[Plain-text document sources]
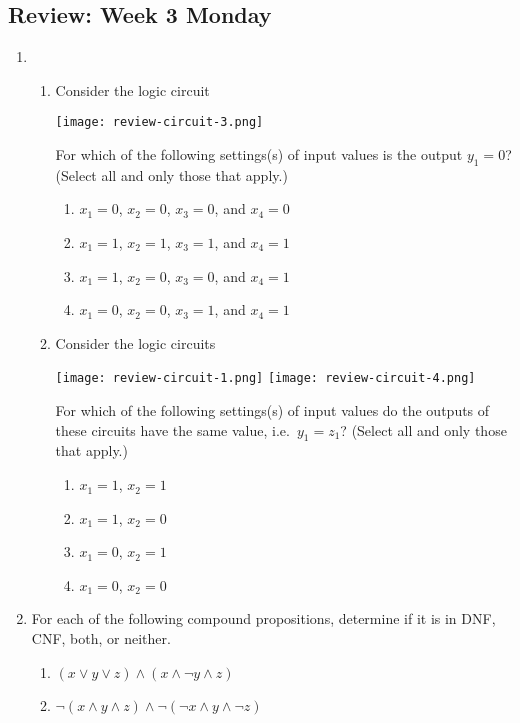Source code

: \documentclass[12pt, oneside]{article}
\begin{document}
\subsection*{Review: Week 3 Monday}
\begin{enumerate}
    \item 

\begin{enumerate}
    \item Consider the logic circuit
    \begin{center}
    \texttt{[image: review-circuit-3.png]}
    \end{center}
    For which of the following settings(s) of input values is the output
    $y_1 =  0$? (Select all and only those that apply.)
    \begin{enumerate}
        \item $x_1 = 0$, $x_2 = 0$, $x_3 = 0$, and $x_4 = 0$
        \item $x_1 = 1$, $x_2 = 1$, $x_3 = 1$, and $x_4 = 1$
        \item $x_1 = 1$, $x_2 = 0$, $x_3 = 0$, and $x_4 = 1$
        \item $x_1 = 0$, $x_2 = 0$, $x_3 = 1$, and $x_4 = 1$
    \end{enumerate}
    \item Consider the logic circuits
    \begin{center}
    \texttt{[image: review-circuit-1.png]}
    \qquad \qquad \qquad
    \texttt{[image: review-circuit-4.png]}
    \end{center}
    For which  of the following settings(s) of input values do the outputs
    of these  circuits have the  same value, i.e.\ $y_1 =  z_1$? 
    (Select all and only those that apply.)
    \begin{enumerate}
        \item $x_1 = 1$, $x_2 = 1$
        \item $x_1 = 1$, $x_2 = 0$
        \item $x_1 = 0$, $x_2 = 1$
        \item $x_1 = 0$, $x_2 = 0$
    \end{enumerate}    
    
\end{enumerate}     \item 

For each of the following compound propositions, determine
if it is in DNF, CNF, both, or neither.

\begin{enumerate}
    \item $(x \lor y \lor z) \land (x \land \lnot y \land z)$
    \item $\lnot (x \land y \land z) \land \lnot (\lnot x \land y \land \lnot z)$
\end{enumerate} \end{enumerate}
\newpage
\end{document}
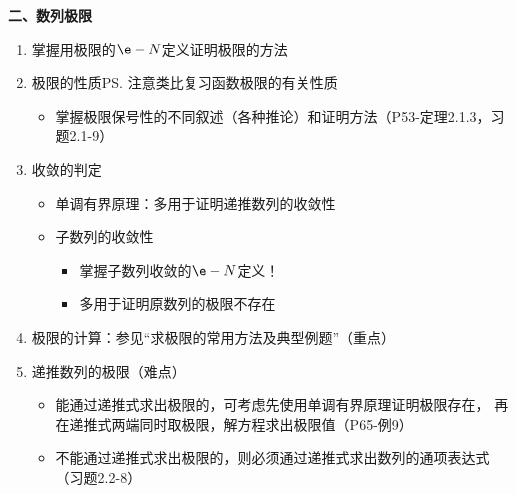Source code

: \bigskip

{\bf 二、数列极限}
\begin{enumerate}
  \item 掌握用极限的$\e-N$定义证明极限的方法
  \item 极限的性质\ps{注意类比复习函数极限的有关性质}
  \begin{itemize}
    \item 掌握极限保号性的不同叙述（各种推论）和证明方法（P53-定理2.1.3，习题2.1-9）
  \end{itemize}
  \item 收敛的判定
  \begin{itemize}
    \item 单调有界原理：多用于证明递推数列的收敛性
    \item 子数列的收敛性
    \begin{itemize}
      \item 掌握子数列收敛的$\e-N$定义！
      \item 多用于证明原数列的极限不存在
    \end{itemize}
  \end{itemize}
  \item 极限的计算：参见“求极限的常用方法及典型例题”（重点）
  \item 递推数列的极限（难点）
  \begin{itemize}
    \item 能通过递推式求出极限的，可考虑先使用单调有界原理证明极限存在，
    再在递推式两端同时取极限，解方程求出极限值（P65-例9）
    \item 不能通过递推式求出极限的，则必须通过递推式求出数列的通项表达式（习题2.2-8）
  \end{itemize}
\end{enumerate}

\bigskip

Task requirements — Which lines of the records above contain the word "Consider"? Show each of them.

Solution below —
    \item Consider the logic circuit
    \item Consider the logic circuits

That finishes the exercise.